**DESCRIPTION OF THE TASK**
Where the listing below has a line containing "Through challenge you", output that line and all lines after it, verbatim, and no others.

**AVAILABLE RECORDS**
++++
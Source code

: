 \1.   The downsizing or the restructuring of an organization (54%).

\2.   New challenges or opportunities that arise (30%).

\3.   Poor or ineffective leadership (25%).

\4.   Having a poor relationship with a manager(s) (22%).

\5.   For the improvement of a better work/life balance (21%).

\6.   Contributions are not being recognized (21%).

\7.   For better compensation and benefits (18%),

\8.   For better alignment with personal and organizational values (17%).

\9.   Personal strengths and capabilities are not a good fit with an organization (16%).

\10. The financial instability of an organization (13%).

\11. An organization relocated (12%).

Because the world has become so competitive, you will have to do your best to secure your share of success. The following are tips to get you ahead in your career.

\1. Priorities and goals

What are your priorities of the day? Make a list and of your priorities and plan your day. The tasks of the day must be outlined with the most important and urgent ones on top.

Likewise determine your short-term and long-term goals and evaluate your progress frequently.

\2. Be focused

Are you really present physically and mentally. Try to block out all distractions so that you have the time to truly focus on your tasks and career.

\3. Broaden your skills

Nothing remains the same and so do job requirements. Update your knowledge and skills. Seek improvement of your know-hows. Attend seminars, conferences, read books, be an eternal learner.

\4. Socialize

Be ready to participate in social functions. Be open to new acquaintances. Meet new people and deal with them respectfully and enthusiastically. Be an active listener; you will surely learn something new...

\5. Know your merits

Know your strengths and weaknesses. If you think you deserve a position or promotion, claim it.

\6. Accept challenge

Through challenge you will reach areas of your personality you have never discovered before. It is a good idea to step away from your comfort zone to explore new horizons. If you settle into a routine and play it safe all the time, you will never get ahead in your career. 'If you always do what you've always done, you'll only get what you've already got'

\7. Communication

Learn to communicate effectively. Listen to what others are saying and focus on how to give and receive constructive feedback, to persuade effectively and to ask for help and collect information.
++++
**TASK RESPONSE**
Through challenge you will reach areas of your personality you have never discovered before. It is a good idea to step away from your comfort zone to explore new horizons. If you settle into a routine and play it safe all the time, you will never get ahead in your career. 'If you always do what you've always done, you'll only get what you've already got'

\7. Communication

Learn to communicate effectively. Listen to what others are saying and focus on how to give and receive constructive feedback, to persuade effectively and to ask for help and collect information.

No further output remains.